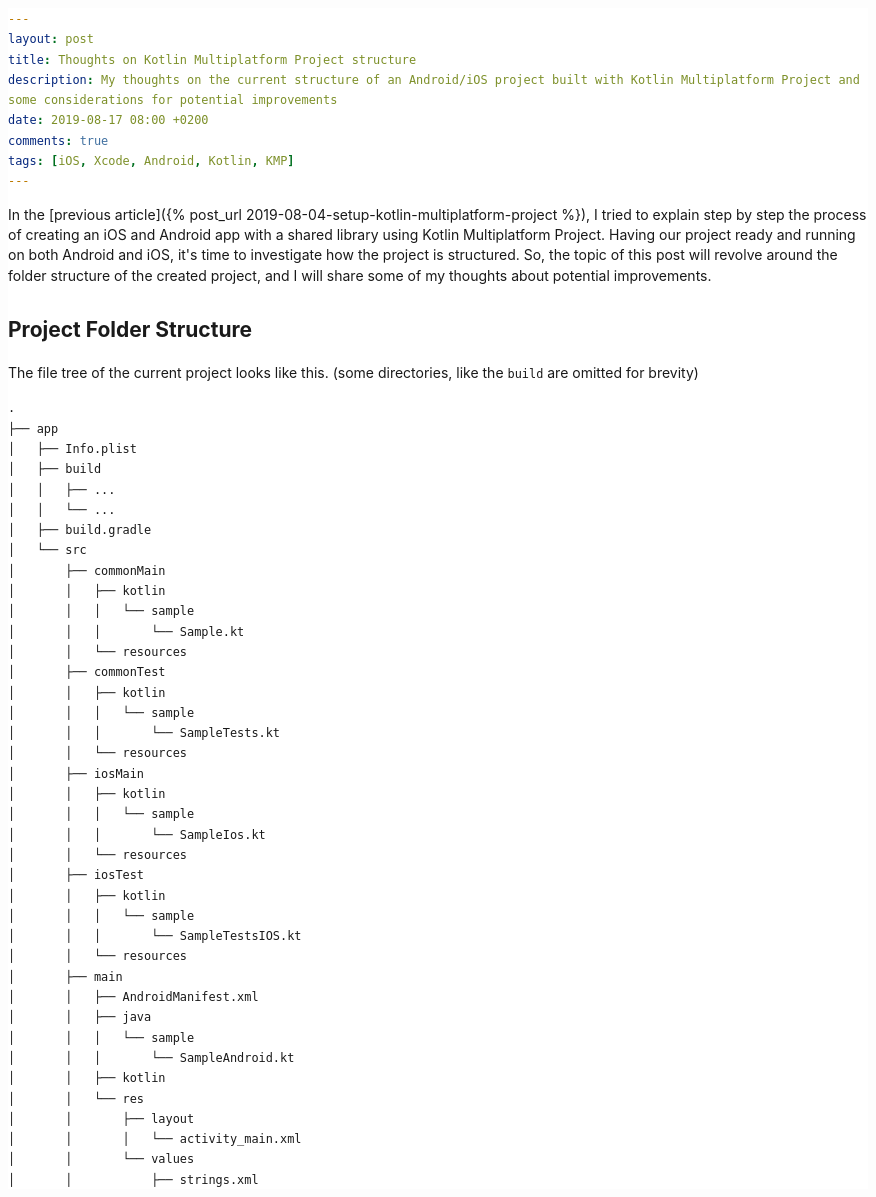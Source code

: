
 ```yaml
---
layout: post
title: Thoughts on Kotlin Multiplatform Project structure
description: My thoughts on the current structure of an Android/iOS project built with Kotlin Multiplatform Project and some considerations for potential improvements
date: 2019-08-17 08:00 +0200
comments: true
tags: [iOS, Xcode, Android, Kotlin, KMP]
---
```


In the [previous article]({% post_url 2019-08-04-setup-kotlin-multiplatform-project %}), I tried to explain step by step the process of creating an iOS and Android app with a shared library using Kotlin Multiplatform Project.
Having our project ready and running on both Android and iOS, it's time to investigate how the project is structured.
So, the topic of this post will revolve around the folder structure of the created project, and I will share some of my thoughts about potential improvements.

## Project Folder Structure
The file tree of the current project looks like this. (some directories, like the `build` are omitted for brevity)
```
.
├── app
│   ├── Info.plist
│   ├── build
│   │   ├── ...
│   │   └── ...
│   ├── build.gradle
│   └── src
│       ├── commonMain
│       │   ├── kotlin
│       │   │   └── sample
│       │   │       └── Sample.kt
│       │   └── resources
│       ├── commonTest
│       │   ├── kotlin
│       │   │   └── sample
│       │   │       └── SampleTests.kt
│       │   └── resources
│       ├── iosMain
│       │   ├── kotlin
│       │   │   └── sample
│       │   │       └── SampleIos.kt
│       │   └── resources
│       ├── iosTest
│       │   ├── kotlin
│       │   │   └── sample
│       │   │       └── SampleTestsIOS.kt
│       │   └── resources
│       ├── main
│       │   ├── AndroidManifest.xml
│       │   ├── java
│       │   │   └── sample
│       │   │       └── SampleAndroid.kt
│       │   ├── kotlin
│       │   └── res
│       │       ├── layout
│       │       │   └── activity_main.xml
│       │       └── values
│       │           ├── strings.xml
```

§ §

Using the listing above, say how many of its lines contain "Multiplatform", and give no other words.

- **Solution**
3